### [REQUIREMENT]
Only the lines from the beginning of the listing below through the line with "- Start tracking" belong in the answer; please print them exactly and drop the pictures.

** DATA FOR REVIEW follows **

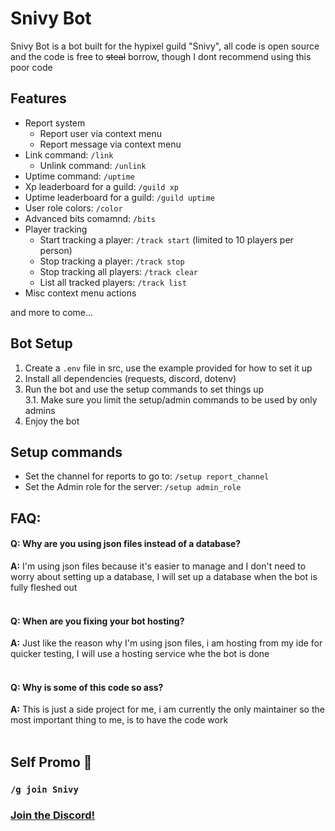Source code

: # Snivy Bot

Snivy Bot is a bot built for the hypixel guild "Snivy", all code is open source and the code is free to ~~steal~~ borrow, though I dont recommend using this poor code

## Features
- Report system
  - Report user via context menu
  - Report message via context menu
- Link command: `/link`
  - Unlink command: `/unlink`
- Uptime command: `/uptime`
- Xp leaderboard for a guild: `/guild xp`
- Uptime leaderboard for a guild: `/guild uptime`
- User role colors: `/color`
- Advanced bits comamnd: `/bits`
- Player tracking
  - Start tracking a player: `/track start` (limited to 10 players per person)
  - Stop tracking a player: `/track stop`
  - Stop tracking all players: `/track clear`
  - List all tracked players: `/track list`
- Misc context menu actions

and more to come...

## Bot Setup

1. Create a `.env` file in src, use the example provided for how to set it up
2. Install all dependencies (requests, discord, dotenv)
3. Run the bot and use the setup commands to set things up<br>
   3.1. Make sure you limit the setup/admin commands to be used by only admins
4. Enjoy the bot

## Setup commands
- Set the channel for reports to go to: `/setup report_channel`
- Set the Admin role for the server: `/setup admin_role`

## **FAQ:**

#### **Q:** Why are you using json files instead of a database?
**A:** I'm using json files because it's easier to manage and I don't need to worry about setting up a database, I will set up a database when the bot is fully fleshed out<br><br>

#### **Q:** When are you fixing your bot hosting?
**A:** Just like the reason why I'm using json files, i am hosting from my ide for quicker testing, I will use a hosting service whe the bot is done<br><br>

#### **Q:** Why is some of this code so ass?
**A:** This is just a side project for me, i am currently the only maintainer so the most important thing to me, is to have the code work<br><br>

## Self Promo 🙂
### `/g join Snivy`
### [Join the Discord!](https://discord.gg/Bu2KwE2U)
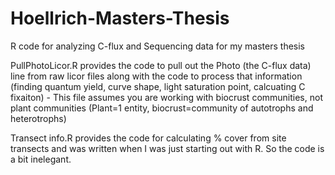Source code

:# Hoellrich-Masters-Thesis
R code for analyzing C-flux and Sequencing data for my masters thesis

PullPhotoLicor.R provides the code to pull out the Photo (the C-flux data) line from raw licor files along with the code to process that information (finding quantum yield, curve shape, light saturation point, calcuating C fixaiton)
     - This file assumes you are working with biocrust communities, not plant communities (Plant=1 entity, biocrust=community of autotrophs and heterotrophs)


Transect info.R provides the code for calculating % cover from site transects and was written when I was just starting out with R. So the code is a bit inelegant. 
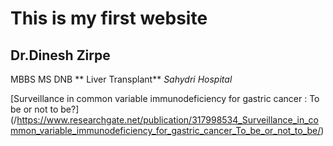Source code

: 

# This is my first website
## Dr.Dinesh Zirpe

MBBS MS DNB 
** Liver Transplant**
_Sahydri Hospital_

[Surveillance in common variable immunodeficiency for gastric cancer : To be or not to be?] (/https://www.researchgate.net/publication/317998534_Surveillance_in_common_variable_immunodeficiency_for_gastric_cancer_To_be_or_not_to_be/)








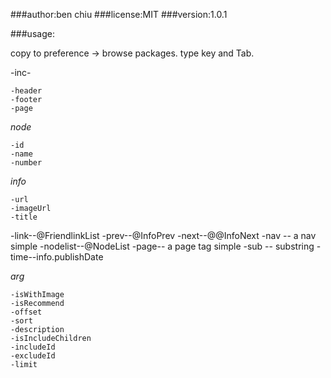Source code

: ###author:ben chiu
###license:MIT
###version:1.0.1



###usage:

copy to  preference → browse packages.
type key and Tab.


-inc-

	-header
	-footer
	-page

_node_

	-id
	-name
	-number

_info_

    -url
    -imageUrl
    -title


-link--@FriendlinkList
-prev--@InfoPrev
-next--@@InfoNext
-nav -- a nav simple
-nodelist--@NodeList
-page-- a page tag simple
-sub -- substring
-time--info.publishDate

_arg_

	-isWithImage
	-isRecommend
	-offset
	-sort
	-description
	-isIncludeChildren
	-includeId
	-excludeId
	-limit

** End of DATA FOR REVIEW **

### [YOUR SOLUTION]
Source code

: # Snivy Bot

Snivy Bot is a bot built for the hypixel guild "Snivy", all code is open source and the code is free to ~~steal~~ borrow, though I dont recommend using this poor code

## Features
- Report system
  - Report user via context menu
  - Report message via context menu
- Link command: `/link`
  - Unlink command: `/unlink`
- Uptime command: `/uptime`
- Xp leaderboard for a guild: `/guild xp`
- Uptime leaderboard for a guild: `/guild uptime`
- User role colors: `/color`
- Advanced bits comamnd: `/bits`
- Player tracking
  - Start tracking a player: `/track start` (limited to 10 players per person)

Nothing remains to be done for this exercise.